Season 2 returns to outdoor action-adventure, albeit with an unusual storyline. Silva enjoyed a very long run as mainly heavies and villains in TV and film before sadly passing in 2022; he was at the top of his form in the 1960's. He is twinned here with the period-ubiquitous Simon Oakland as a Shawnee leader, and he will be back for a couple more turns in the series.

Another episode filmed in part at the Kanab set in southern Utah, and while the summer photography is among the series' best (and ideal for a midwinter view!), the clearly Southwestern locale of the fort set is clearly incongruous with the thickly-forested Appalachian frontier. And, it takes an overly-long time to set up the treasure trek, which might have been better used to develop Silva's character. The screen Daniel is at least period correct when he notes helping Zapotec's quest and de-sanctifying the valley "will open up a lot of territory" - but also allow the Shawnee to access more game. Well, do well by doing good.

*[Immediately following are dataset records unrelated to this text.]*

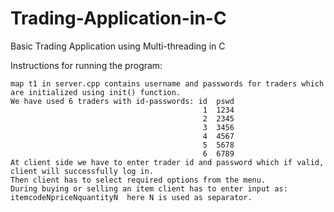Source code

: # Trading-Application-in-C
Basic Trading Application using Multi-threading in C

Instructions for running the program:

    map t1 in server.cpp contains username and passwords for traders which are initialized using init() function.
    We have used 6 traders with id-passwords: id  pswd
                                               1  1234
                                               2  2345
                                               3  3456
                                               4  4567
                                               5  5678
                                               6  6789
    At client side we have to enter trader id and password which if valid, client will successfully log in.
    Then client has to select required options from the menu.
    During buying or selling an item client has to enter input as: itemcodeNpriceNquantityN  here N is used as separator.
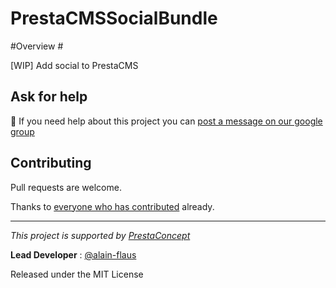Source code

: PrestaCMSSocialBundle
=====================

#Overview #

[WIP] Add social to PrestaCMS




## Ask for help ##

:speech_balloon: If you need help about this project you can [post a message on our google group][3]

## Contributing

Pull requests are welcome.


Thanks to
[everyone who has contributed](https://github.com/prestaconcept/PrestaCMSSocialBundle/graphs/contributors) already.

---

*This project is supported by [PrestaConcept](http://www.prestaconcept.net)*

**Lead Developer** : [@alain-flaus](https://github.com/alain-flaus)

Released under the MIT License

[3]: https://groups.google.com/forum/?hl=fr&fromgroups#!forum/prestacms-devs
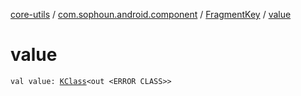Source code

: [core-utils](../../index.md) / [com.sophoun.android.component](../index.md) / [FragmentKey](index.md) / [value](./value.md)

# value

`val value: `[`KClass`](https://kotlinlang.org/api/latest/jvm/stdlib/kotlin.reflect/-k-class/index.html)`<out <ERROR CLASS>>`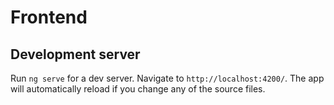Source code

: # Frontend

## Development server

Run `ng serve` for a dev server. Navigate to `http://localhost:4200/`. The app will automatically reload if you change any of the source files.
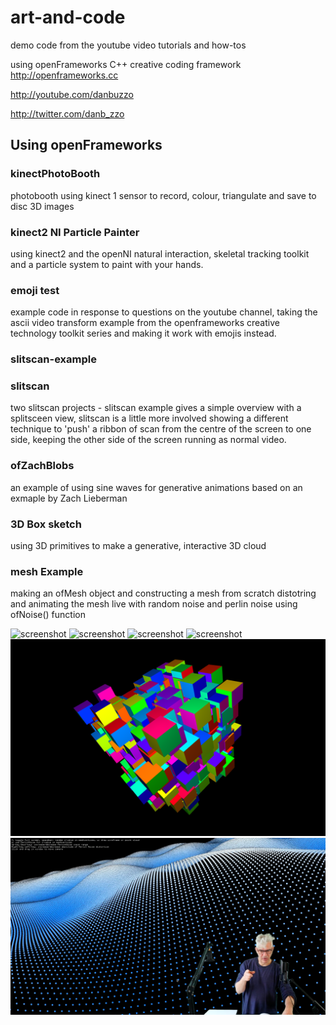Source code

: # art-and-code
demo code from the youtube video tutorials and how-tos

using openFrameworks C++ creative coding framework
 http://openframeworks.cc 

 http://youtube.com/danbuzzo

 http://twitter.com/danb_zzo

 ## Using openFrameworks

### kinectPhotoBooth
photobooth using kinect 1 sensor to record, colour, triangulate and save to disc 3D images

### kinect2 NI Particle Painter
using kinect2 and the openNI natural interaction, skeletal tracking toolkit and a particle system to paint with your hands.

### emoji test 
example code in response to questions on the youtube channel, taking the ascii video transform example from the openframeworks creative technology toolkit series and making it work with emojis instead.  

### slitscan-example
### slitscan

two slitscan projects - slitscan example gives a simple overview with a splitsceen view, slitscan is a little more involved showing a different technique to 'push' a ribbon of scan from the centre of the screen to one side, keeping the other side of the screen running as normal video.

### ofZachBlobs

an example of using sine waves for generative animations based on an exmaple by Zach Lieberman 

### 3D Box sketch

using 3D primitives to make a generative, interactive 3D cloud 

### mesh Example

making an ofMesh object and constructing a mesh from scratch
distotring and animating the mesh live with random noise and perlin noise using ofNoise() function

![screenshot](kinectPhotoBooth/screenshot-kinectphotobooth.png)
![screenshot](kinect2-NI-ParticlePainter/screenshot-kinect2-particle-painter.png)
![screenshot](emojiTest/screenshot-emojitest.png)
![screenshot](slitscan-example/slitscan-example-screenshot.png)
![screenshot](3DboxSketch/screenshot.png)
![screenshot](meshExample/screenshot.png)




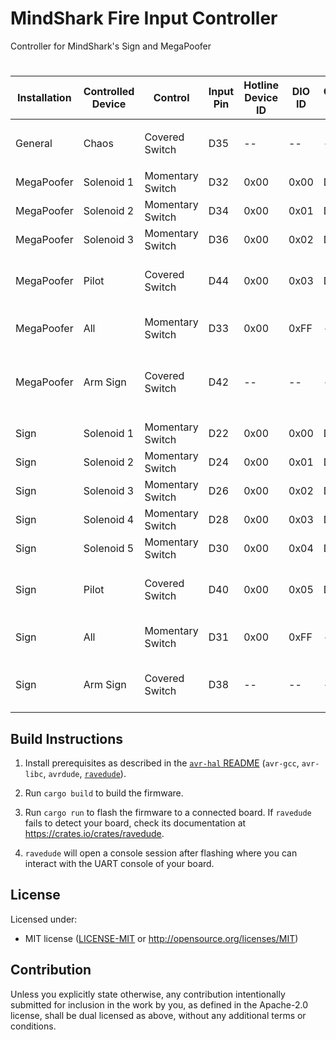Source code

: MindShark Fire Input Controller
========

Controller for MindShark's Sign and MegaPoofer
# 

| Installation | Controlled Device | Control          | Input Pin | Hotline Device ID | DIO ID | Output Pin | Relay Input/Output | Notes                                    |
|--------------|-------------------|------------------|-----------|-------------------|--------|------------|--------------------|------------------------------------------|
|              |                   |                  |           |                   |        |            |                    |                                          |
| General      | Chaos             | Covered Switch   | D35       | --                | --     | --         | --                 | Activate Chaos Input Mode                |
|              |                   |                  |           |                   |        |            |                    |                                          |
| MegaPoofer   | Solenoid 1        | Momentary Switch | D32       | 0x00              | 0x00   | D22        | 1                  |                                          |
| MegaPoofer   | Solenoid 2        | Momentary Switch | D34       | 0x00              | 0x01   | D24        | 2                  |                                          |
| MegaPoofer   | Solenoid 3        | Momentary Switch | D36       | 0x00              | 0x02   | D26        | 3                  |                                          |
| MegaPoofer   | Pilot             | Covered Switch   | D44       | 0x00              | 0x03   | D28        | 4                  | Pilot solenoid and glowflys              |
| MegaPoofer   | All               | Momentary Switch | D33       | 0x00              | 0xFF   | --         | --                 | Set all solenoid states                  |
| MegaPoofer   | Arm Sign          | Covered Switch   | D42       | --                | --     | --         | --                 | Enable Sending of Commands to MegaPoofer |
|              |                   |                  |           |                   |        |            |                    |                                          |
| Sign         | Solenoid 1        | Momentary Switch | D22       | 0x00              | 0x00   | D22        | 1                  |                                          |
| Sign         | Solenoid 2        | Momentary Switch | D24       | 0x00              | 0x01   | D24        | 2                  |                                          |
| Sign         | Solenoid 3        | Momentary Switch | D26       | 0x00              | 0x02   | D26        | 3                  |                                          |
| Sign         | Solenoid 4        | Momentary Switch | D28       | 0x00              | 0x03   | D28        | 4                  |                                          |
| Sign         | Solenoid 5        | Momentary Switch | D30       | 0x00              | 0x04   | D30        | 5                  |                                          |
| Sign         | Pilot             | Covered Switch   | D40       | 0x00              | 0x05   | D32        | 6                  | Pilot solenoid and glowflys              |
| Sign         | All               | Momentary Switch | D31       | 0x00              | 0xFF   | --         | --                 | Set all solenoid states                  |
| Sign         | Arm Sign          | Covered Switch   | D38       | --                | --     | --         | --                 | Enable Sending of Commands to Sign       |


## Build Instructions
1. Install prerequisites as described in the [`avr-hal` README] (`avr-gcc`, `avr-libc`, `avrdude`, [`ravedude`]).

2. Run `cargo build` to build the firmware.

3. Run `cargo run` to flash the firmware to a connected board.  If `ravedude`
   fails to detect your board, check its documentation at
   <https://crates.io/crates/ravedude>.

4. `ravedude` will open a console session after flashing where you can interact
   with the UART console of your board.

[`avr-hal` README]: https://github.com/Rahix/avr-hal#readme
[`ravedude`]: https://crates.io/crates/ravedude

## License
Licensed under:
 - MIT license
   ([LICENSE-MIT](LICENSE-MIT) or <http://opensource.org/licenses/MIT>)

## Contribution
Unless you explicitly state otherwise, any contribution intentionally submitted
for inclusion in the work by you, as defined in the Apache-2.0 license, shall
be dual licensed as above, without any additional terms or conditions.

The belief that the relatively advanced Aztecs had significant connection with the subsistence-level tribes north of the Rio Grande was apparently seen favorably by 1960's screenwriters, making its way tangentially into a couple more DB episodes, a "Wagon Train" hour, and a Yul Brinner feature film. Silva appears in pristine Montezuma-era armor and references specific points of geographic interest to the Aztecs. Of course, the Paleo-Indian peopling of the Americas commenced for all at the Bering Land Bridge and spread south to Tierra del Fuego as various groups stopped and developed permanently along the way. But if any archaeological evidence exists that the Aztecs held ancestral affinity or traded substantially with the tribes to the north, it has been very well concealed.

Of note, the Shawnee get a more nuanced portrayal this week than the series usually allots. Some better reference and use might have been made of the actual Mound Builders, the pre-Columbian tribes of the Midwest and South who built the prominent earthworks still preserved today in Ohio and other locales.

Although the material is a bit exotic, the Southwestern photography and a fair component of action make this a fairly decent Season 2 outing.